**Stored entries:**
• • • •
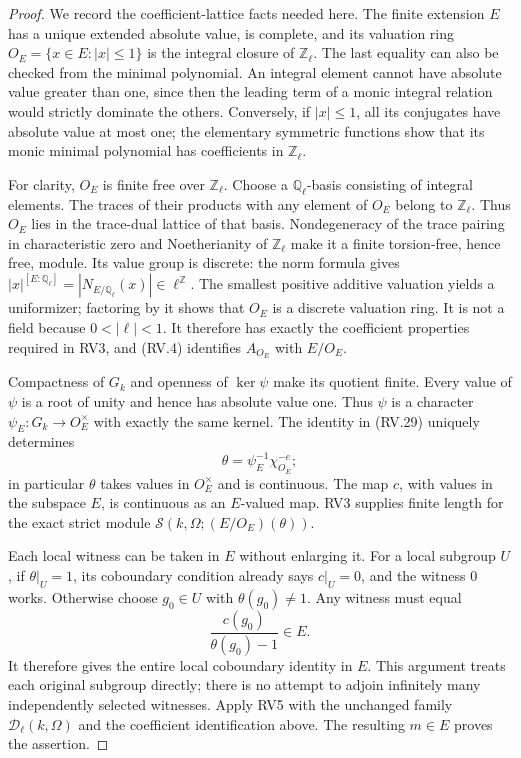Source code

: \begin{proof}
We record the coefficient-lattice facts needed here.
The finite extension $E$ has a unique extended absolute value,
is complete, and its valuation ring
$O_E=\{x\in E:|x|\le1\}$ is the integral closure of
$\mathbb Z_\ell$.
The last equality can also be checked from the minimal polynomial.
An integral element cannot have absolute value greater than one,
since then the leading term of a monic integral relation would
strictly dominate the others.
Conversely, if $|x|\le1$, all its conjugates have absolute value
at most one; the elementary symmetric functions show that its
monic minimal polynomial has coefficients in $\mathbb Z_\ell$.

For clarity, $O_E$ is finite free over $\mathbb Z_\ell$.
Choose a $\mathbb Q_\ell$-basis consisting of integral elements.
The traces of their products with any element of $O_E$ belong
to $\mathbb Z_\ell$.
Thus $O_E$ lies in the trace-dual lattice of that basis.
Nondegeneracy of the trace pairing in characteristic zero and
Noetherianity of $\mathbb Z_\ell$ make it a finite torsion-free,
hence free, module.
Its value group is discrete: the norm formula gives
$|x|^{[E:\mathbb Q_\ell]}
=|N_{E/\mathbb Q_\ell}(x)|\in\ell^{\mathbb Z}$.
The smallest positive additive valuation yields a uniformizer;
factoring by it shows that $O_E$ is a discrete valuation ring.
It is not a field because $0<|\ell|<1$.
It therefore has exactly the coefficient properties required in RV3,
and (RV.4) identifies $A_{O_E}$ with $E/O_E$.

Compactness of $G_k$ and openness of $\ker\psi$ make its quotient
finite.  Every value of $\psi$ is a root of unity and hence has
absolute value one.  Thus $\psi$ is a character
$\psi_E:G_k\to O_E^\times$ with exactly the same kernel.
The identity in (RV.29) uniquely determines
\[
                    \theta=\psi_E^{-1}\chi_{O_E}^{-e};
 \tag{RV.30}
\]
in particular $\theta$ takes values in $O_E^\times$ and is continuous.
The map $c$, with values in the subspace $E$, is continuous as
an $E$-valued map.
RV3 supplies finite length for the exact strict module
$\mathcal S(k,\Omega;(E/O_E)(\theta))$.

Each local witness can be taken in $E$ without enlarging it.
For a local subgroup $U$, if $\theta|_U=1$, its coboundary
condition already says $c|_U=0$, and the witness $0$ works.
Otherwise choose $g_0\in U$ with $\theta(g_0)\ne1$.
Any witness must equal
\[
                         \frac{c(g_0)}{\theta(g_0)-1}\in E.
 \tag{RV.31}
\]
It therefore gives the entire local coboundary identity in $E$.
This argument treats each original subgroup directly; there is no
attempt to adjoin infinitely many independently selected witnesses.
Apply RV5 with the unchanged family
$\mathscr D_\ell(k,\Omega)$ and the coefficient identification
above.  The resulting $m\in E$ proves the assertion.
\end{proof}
• • • •
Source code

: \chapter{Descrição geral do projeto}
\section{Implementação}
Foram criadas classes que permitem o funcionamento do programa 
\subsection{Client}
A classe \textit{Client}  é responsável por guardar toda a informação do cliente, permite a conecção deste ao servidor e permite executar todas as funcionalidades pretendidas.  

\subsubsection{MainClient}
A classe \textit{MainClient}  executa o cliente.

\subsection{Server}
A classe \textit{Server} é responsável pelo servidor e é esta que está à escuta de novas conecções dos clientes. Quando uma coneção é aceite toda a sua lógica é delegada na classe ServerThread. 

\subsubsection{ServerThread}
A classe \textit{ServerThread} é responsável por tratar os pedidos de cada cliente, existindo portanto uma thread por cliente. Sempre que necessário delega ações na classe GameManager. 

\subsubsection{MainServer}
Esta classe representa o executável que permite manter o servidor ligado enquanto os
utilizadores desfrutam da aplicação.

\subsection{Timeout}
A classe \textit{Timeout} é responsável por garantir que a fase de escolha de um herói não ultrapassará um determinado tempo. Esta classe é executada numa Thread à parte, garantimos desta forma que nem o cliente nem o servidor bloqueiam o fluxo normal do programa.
• • • •
**Assigned task:** Check each line of the data above for the string "theta", and copy the ones that have it.

**Solution to this exercise:**
                    \theta=\psi_E^{-1}\chi_{O_E}^{-e};
in particular $\theta$ takes values in $O_E^\times$ and is continuous.
$\mathcal S(k,\Omega;(E/O_E)(\theta))$.
For a local subgroup $U$, if $\theta|_U=1$, its coboundary
Otherwise choose $g_0\in U$ with $\theta(g_0)\ne1$.
                         \frac{c(g_0)}{\theta(g_0)-1}\in E.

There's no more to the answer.